Saturday, May 15, 2010

The Shifters Come Home.

The garden was in full bloom. Erisos stepped past the blooming lilacs-the smell was overwhelming, and made her dizzy-and gazed up at the stone walls of Castle Heydin. She was going home soon, and she had to say goodbye to someone. She swallowed hard. It was difficult to swallow. She forced herself to breathe inwardly; she needed some time to think, to contemplate her next move. Rein Lynn said she would always have a place at her house, but Rein was a commander, and had a clan to contend with. They looked down upon clans and Rein had been thrown out of his home about half a dozen times, maybe more or less, depending on one’s perspective. Erisos was disappointed she would not get to see the flowers opening next year, but she would have a whole new house to live in, a whole new garden to grow. The tears threatened to spill over her cheeks, and she wiped them away with the back of her hand, and moved forward, one step at a time, timidly, without reason. She glanced behind her. The crows circled in the sky overhead, watching her, protecting her. She knew they were shifters. Shifters all over the kingdom. A war between the ravens and the crows had become full-blown, and her brother, Shilo, was forced to fight them in the west. She wanted to fight, but she was the daughter of a queen. Princesses were not allowed to fight.

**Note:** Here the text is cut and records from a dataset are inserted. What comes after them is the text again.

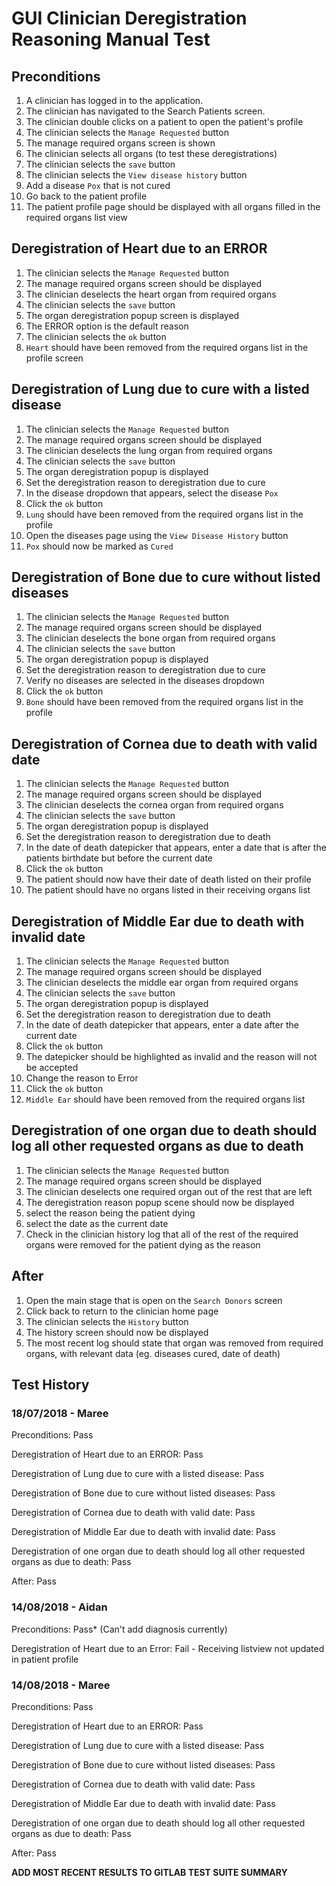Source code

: # GUI Clinician Deregistration Reasoning Manual Test

## Preconditions
1. A clinician has logged in to the application.
2. The clinician has navigated to the Search Patients screen.
3. The clinician double clicks on a patient to open the patient's profile
4. The clinician selects the `Manage Requested` button
5. The manage required organs screen is shown
6. The clinician selects all organs (to test these deregistrations)
7. The clinician selects the `save` button 
8. The clinician selects the `View disease history` button
9. Add a disease `Pox` that is not cured
10. Go back to the patient profile
11. The patient profile page should be displayed with all organs filled in the required organs list view

## Deregistration of Heart due to an ERROR
1. The clinician selects the `Manage Requested` button
2. The manage required organs screen should be displayed
3. The clinician deselects the heart organ from required organs
4. The clinician selects the `save` button
5. The organ deregistration popup screen is displayed
6. The ERROR option is the default reason
7. The clinician selects the `ok` button
8. `Heart` should have been removed from the required organs list in the profile screen


## Deregistration of Lung due to cure with a listed disease
1. The clinician selects the `Manage Requested` button
2. The manage required organs screen should be displayed
3. The clinician deselects the lung organ from required organs
4. The clinician selects the `save` button
5. The organ deregistration popup is displayed
6. Set the deregistration reason to deregistration due to cure
7. In the disease dropdown that appears, select the disease `Pox`
8. Click the `ok` button
9. `Lung` should have been removed from the required organs list in the profile
10. Open the diseases page using the `View Disease History` button
11. `Pox` should now be marked as `Cured`

## Deregistration of Bone due to cure without listed diseases
1. The clinician selects the `Manage Requested` button
2. The manage required organs screen should be displayed
3. The clinician deselects the bone organ from required organs
4. The clinician selects the `save` button
5. The organ deregistration popup is displayed
6. Set the deregistration reason to deregistration due to cure
7. Verify no diseases are selected in the diseases dropdown
8. Click the `ok` button
9. `Bone` should have been removed from the required organs list in the profile

## Deregistration of Cornea due to death with valid date
1. The clinician selects the `Manage Requested` button
2. The manage required organs screen should be displayed
3. The clinician deselects the cornea organ from required organs
4. The clinician selects the `save` button
5. The organ deregistration popup is displayed
6. Set the deregistration reason to deregistration due to death
7. In the date of death datepicker that appears, enter a date that is after the patients birthdate but before the current date
8. Click the `ok` button
9. The patient should now have their date of death listed on their profile
10. The patient should have no organs listed in their receiving organs list

## Deregistration of Middle Ear due to death with invalid date
1. The clinician selects the `Manage Requested` button
2. The manage required organs screen should be displayed
3. The clinician deselects the middle ear organ from required organs
4. The clinician selects the `save` button
5. The organ deregistration popup is displayed
6. Set the deregistration reason to deregistration due to death
7. In the date of death datepicker that appears, enter a date after the current date
8. Click the `ok` button
9. The datepicker should be highlighted as invalid and the reason will not be accepted
10. Change the reason to Error
11. Click the `ok` button
12. `Middle Ear` should have been removed from the required organs list

## Deregistration of one organ due to death should log all other requested organs as due to death
1. The clinician selects the `Manage Requested` button
2. The manage required organs screen should be displayed
3. The clinician deselects one required organ out of the rest that are left
4. The deregistration reason popup scene should now be displayed
5. select the reason being the patient dying
6. select the date as the current date
7. Check in the clinician history log that all of the rest of the required organs were removed for the patient dying as the reason

## After
1. Open the main stage that is open on the `Search Donors` screen
2. Click back to return to the clinician home page
3. The clinician selects the `History` button
4. The history screen should now be displayed
5. The most recent log should state that organ was removed from required organs, with relevant data (eg. diseases cured, date of death)

## Test History

### 18/07/2018 - Maree

Preconditions: Pass

Deregistration of Heart due to an ERROR: Pass

Deregistration of Lung due to cure with a listed disease: Pass

Deregistration of Bone due to cure without listed diseases: Pass

Deregistration of Cornea due to death with valid date: Pass

Deregistration of Middle Ear due to death with invalid date: Pass

Deregistration of one organ due to death should log all other requested organs as due to death: Pass

After: Pass

### 14/08/2018 - Aidan

Preconditions: Pass* (Can't add diagnosis currently)

Deregistration of Heart due to an Error: Fail - Receiving listview not updated in patient profile

### 14/08/2018 - Maree

Preconditions: Pass

Deregistration of Heart due to an ERROR: Pass

Deregistration of Lung due to cure with a listed disease: Pass

Deregistration of Bone due to cure without listed diseases: Pass

Deregistration of Cornea due to death with valid date: Pass

Deregistration of Middle Ear due to death with invalid date: Pass

Deregistration of one organ due to death should log all other requested organs as due to death: Pass

After: Pass

**ADD MOST RECENT RESULTS TO GITLAB TEST SUITE SUMMARY**
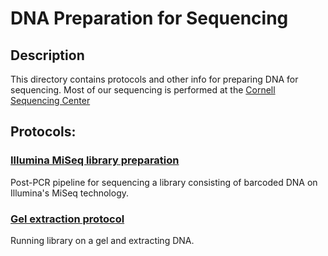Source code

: # DNA Preparation for Sequencing

## Description
This directory contains protocols and other info for preparing DNA for sequencing.
Most of our sequencing is performed at the [Cornell Sequencing Center](http://www.biotech.cornell.edu/brc/genomics-facility) 

## Protocols:

### [Illumina MiSeq library preparation](./Illumina_MiSeq_library_preparation.md)
Post-PCR pipeline for sequencing a library consisting of barcoded DNA on Illumina's MiSeq technology.
 
### [Gel extraction protocol](./library_gel_extraction.md)
Running library on a gel and extracting DNA.
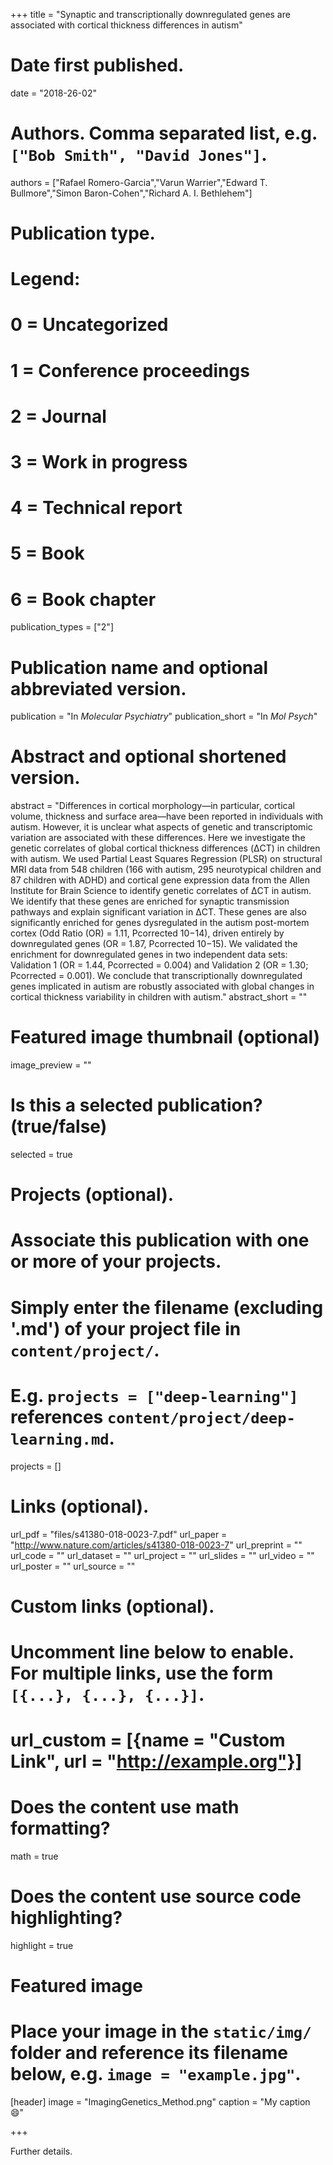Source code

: +++
title = "Synaptic and transcriptionally downregulated genes are associated with cortical thickness differences in autism"

# Date first published.
date = "2018-26-02"

# Authors. Comma separated list, e.g. `["Bob Smith", "David Jones"]`.
authors = ["Rafael Romero-Garcia","Varun Warrier","Edward T. Bullmore","Simon Baron-Cohen","Richard A. I. Bethlehem"]

# Publication type.
# Legend:
# 0 = Uncategorized
# 1 = Conference proceedings
# 2 = Journal
# 3 = Work in progress
# 4 = Technical report
# 5 = Book
# 6 = Book chapter
publication_types = ["2"]

# Publication name and optional abbreviated version.
publication = "In *Molecular Psychiatry*"
publication_short = "In *Mol Psych*"

# Abstract and optional shortened version.
abstract = "Differences in cortical morphology—in particular, cortical volume, thickness and surface area—have been reported in individuals with autism. However, it is unclear what aspects of genetic and transcriptomic variation are associated with these differences. Here we investigate the genetic correlates of global cortical thickness differences (ΔCT) in children with autism. We used Partial Least Squares Regression (PLSR) on structural MRI data from 548 children (166 with autism, 295 neurotypical children and 87 children with ADHD) and cortical gene expression data from the Allen Institute for Brain Science to identify genetic correlates of ΔCT in autism. We identify that these genes are enriched for synaptic transmission pathways and explain significant variation in ΔCT. These genes are also significantly enriched for genes dysregulated in the autism post-mortem cortex (Odd Ratio (OR) = 1.11, Pcorrected 10−14), driven entirely by downregulated genes (OR = 1.87, Pcorrected 10−15). We validated the enrichment for downregulated genes in two independent data sets: Validation 1 (OR = 1.44, Pcorrected = 0.004) and Validation 2 (OR = 1.30; Pcorrected = 0.001). We conclude that transcriptionally downregulated genes implicated in autism are robustly associated with global changes in cortical thickness variability in children with autism."
abstract_short = ""

# Featured image thumbnail (optional)
image_preview = ""

# Is this a selected publication? (true/false)
selected = true

# Projects (optional).
#   Associate this publication with one or more of your projects.
#   Simply enter the filename (excluding '.md') of your project file in `content/project/`.
#   E.g. `projects = ["deep-learning"]` references `content/project/deep-learning.md`.
projects = []

# Links (optional).
url_pdf = "files/s41380-018-0023-7.pdf"
url_paper = "http://www.nature.com/articles/s41380-018-0023-7"
url_preprint = ""
url_code = ""
url_dataset = ""
url_project = ""
url_slides = ""
url_video = ""
url_poster = ""
url_source = ""

# Custom links (optional).
#   Uncomment line below to enable. For multiple links, use the form `[{...}, {...}, {...}]`.
# url_custom = [{name = "Custom Link", url = "http://example.org"}]

# Does the content use math formatting?
math = true

# Does the content use source code highlighting?
highlight = true

# Featured image
# Place your image in the `static/img/` folder and reference its filename below, e.g. `image = "example.jpg"`.
[header]
image = "ImagingGenetics_Method.png"
caption = "My caption 😄"

+++

Further details.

She had trouble reaching the front door of the castle. Yes, castles did have front doors. She had trouble going through them. She wanted to see Antt In, the woman who raised her from age five, after her mother died. She could not thank the woman enough. She did not know how to thank her.
“Antt,” she said. Tears spilled down her cheeks, and she leaned down to reach her. Perhaps she would be her last link on this planet. There were other planets; her schools taught them to her. “Antt, are you awake?”
Her eyes were open. The nurse said she rarely spoke, that she didn’t have anything to talk about. She had no one to blame but herself. Antt always reached out for her more than anyone else. Always talked to her, always helped her through everything. She was not gone yet. She was seventy-nine, going on eighty, and would have a birthday in September. At last, she would get to say what she wanted to say. She would say goodbye.